Tbilisi Historic District
On the edge of two great continents - Europe and Asia, Tbilisi, the capital city of Georgia, has been developing for over 15 centuries. Diverse evidence is provided by historical sources, as well as the notes and drawings of various travelers. An interesting process can be observed in its urban heritage, where eclectic architecture adopts oriental influences, undergoes creative transformation, and adapts to traditional Georgian dwellings. Its planning structure still thrives in the Kala district, reflecting its unique artistic and architectural integrity.
The remarkable character of the city is influenced by the specific natural setting, playing an active role in shaping its overall appearance. Despite significant interventions, the original connection between the city and its environment is still preserved. The narrow portion of the riverbed chosen for its location, the mountain ridge on the right bank destined for the citadel, and the picturesque rocky plateau on the opposite side are prominently visible in the city's general silhouette. The minor structures of the Late Medieval urban fabric provide a favorable background to the architectural accents - Narikala Fortress and Metekhi Church - crowning these natural monuments.

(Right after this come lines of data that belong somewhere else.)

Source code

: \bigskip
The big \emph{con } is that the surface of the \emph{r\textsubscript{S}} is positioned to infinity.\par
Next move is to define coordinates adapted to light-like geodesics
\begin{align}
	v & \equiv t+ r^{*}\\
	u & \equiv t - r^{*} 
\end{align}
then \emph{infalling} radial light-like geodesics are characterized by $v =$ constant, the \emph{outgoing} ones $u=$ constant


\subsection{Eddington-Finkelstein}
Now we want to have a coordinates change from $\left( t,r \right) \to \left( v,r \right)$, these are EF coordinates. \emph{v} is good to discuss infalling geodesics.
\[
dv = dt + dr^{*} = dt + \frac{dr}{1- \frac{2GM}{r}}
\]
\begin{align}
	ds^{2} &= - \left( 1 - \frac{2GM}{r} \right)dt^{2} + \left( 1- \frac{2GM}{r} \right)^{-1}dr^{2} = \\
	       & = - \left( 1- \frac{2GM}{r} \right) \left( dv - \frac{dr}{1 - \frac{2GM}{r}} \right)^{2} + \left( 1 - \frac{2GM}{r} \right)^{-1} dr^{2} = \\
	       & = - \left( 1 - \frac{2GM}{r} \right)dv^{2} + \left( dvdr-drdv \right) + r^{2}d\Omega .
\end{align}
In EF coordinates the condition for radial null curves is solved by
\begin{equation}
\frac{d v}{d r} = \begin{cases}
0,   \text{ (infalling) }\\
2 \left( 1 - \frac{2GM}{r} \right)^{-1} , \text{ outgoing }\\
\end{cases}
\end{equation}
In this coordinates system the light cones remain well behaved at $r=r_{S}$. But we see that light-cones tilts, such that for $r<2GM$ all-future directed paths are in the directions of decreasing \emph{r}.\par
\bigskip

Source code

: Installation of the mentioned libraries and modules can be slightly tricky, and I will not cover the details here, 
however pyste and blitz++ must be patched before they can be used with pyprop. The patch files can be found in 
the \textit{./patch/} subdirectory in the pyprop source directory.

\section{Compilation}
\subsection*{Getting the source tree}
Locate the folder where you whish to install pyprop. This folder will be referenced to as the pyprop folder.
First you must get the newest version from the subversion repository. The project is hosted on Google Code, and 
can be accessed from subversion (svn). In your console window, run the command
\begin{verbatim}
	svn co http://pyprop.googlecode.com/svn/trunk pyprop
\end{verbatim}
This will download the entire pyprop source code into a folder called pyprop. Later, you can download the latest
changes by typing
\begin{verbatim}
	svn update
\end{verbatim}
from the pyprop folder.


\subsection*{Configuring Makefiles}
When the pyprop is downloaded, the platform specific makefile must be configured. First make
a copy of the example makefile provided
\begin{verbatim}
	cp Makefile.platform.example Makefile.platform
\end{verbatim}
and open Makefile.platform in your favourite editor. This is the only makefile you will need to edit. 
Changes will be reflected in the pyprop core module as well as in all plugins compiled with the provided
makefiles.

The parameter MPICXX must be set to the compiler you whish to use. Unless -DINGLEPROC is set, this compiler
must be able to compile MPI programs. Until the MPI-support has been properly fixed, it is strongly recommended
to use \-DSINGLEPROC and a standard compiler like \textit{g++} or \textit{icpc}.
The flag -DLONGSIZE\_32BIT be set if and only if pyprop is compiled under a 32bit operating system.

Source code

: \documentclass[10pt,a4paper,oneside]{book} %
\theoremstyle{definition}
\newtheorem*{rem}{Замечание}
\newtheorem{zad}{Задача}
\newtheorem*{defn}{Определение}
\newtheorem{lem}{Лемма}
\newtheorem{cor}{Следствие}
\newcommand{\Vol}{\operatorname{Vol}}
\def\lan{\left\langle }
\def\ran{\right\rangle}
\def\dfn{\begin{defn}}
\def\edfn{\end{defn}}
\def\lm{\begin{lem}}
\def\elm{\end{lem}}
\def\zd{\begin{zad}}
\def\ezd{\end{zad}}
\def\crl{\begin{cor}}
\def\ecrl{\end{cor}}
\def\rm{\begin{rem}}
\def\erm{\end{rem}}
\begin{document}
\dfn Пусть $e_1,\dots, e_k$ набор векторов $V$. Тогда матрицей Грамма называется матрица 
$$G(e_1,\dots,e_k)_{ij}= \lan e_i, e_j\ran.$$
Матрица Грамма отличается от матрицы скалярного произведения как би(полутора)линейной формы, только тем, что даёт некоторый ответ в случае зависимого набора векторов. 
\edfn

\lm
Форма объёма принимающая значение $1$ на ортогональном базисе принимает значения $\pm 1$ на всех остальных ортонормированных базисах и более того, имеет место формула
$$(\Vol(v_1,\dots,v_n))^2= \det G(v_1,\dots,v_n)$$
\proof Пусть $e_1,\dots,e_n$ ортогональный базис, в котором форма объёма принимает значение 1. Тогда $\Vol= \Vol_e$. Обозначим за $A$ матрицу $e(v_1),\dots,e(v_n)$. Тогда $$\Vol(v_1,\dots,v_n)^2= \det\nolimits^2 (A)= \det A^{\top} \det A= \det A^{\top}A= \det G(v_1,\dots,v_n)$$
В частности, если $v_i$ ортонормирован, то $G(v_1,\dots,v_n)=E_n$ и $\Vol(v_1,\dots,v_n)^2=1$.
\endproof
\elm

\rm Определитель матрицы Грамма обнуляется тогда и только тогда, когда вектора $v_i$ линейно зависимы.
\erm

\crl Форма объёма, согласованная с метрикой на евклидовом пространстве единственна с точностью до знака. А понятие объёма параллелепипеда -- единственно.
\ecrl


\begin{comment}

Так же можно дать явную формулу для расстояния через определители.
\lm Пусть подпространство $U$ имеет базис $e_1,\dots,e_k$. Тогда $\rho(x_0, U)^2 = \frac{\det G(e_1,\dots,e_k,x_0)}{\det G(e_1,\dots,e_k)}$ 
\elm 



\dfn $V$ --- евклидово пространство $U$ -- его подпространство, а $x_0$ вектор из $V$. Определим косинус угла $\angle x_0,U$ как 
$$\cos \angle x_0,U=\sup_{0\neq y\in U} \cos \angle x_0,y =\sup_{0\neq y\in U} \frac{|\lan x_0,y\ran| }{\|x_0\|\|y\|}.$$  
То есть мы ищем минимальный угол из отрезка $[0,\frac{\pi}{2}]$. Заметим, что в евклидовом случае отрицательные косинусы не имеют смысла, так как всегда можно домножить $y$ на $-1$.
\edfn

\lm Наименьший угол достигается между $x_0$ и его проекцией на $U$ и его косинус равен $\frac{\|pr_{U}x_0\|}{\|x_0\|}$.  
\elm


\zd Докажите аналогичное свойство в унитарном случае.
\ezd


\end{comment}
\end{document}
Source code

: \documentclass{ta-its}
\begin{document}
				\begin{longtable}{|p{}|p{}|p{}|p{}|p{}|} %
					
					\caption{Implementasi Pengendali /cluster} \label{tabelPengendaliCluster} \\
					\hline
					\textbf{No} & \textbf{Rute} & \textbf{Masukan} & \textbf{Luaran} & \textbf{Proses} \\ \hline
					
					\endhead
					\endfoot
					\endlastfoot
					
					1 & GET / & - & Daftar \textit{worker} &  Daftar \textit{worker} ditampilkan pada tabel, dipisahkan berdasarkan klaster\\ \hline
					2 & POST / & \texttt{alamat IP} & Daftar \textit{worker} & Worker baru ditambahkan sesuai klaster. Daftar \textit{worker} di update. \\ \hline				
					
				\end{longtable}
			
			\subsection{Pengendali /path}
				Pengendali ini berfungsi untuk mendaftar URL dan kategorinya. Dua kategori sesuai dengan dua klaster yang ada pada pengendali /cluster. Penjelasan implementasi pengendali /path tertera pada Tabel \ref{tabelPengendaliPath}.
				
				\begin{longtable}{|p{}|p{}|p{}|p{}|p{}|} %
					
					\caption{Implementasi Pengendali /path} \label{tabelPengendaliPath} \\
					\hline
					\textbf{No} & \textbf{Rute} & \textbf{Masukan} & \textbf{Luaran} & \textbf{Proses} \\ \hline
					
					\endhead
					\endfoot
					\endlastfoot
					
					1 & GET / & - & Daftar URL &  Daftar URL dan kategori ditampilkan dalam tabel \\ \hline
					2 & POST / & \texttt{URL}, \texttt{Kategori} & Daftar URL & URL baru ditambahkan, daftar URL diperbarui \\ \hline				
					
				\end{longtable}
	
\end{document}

Tbilisi holds great historical significance as the permanent capital of the Georgian state since its foundation up to the present. It served as a grand city on the historical Silk Road for centuries and became the center of the entire Caucasus from the 19th century onwards.
The city's architectural aspect is defined by the unique Tbilisian spirit and the character of residential houses, which have evolved within its community. These houses, with their age-old traditional dwelling types, reflect not only the way of life and tastes of the multi-national, free, and tolerant inhabitants but also create a warm and human environment that remains highly acceptable and desirable today. The traditional southern dwellings feature characteristic elements such as balconies and courtyards, which become integral components of Tbilisi dwelling houses. The organic interconnection of the city with the mountain slope and rocky plateau, the dynamics of street outlines, dwellings, views, ensembles of buildings, and the multi-layered urban fabric all contribute to Tbilisi's unique urban phenomenon, manifesting its historical significance. Despite the challenges of destruction and renovation, the city retains its originality and artistic individuality.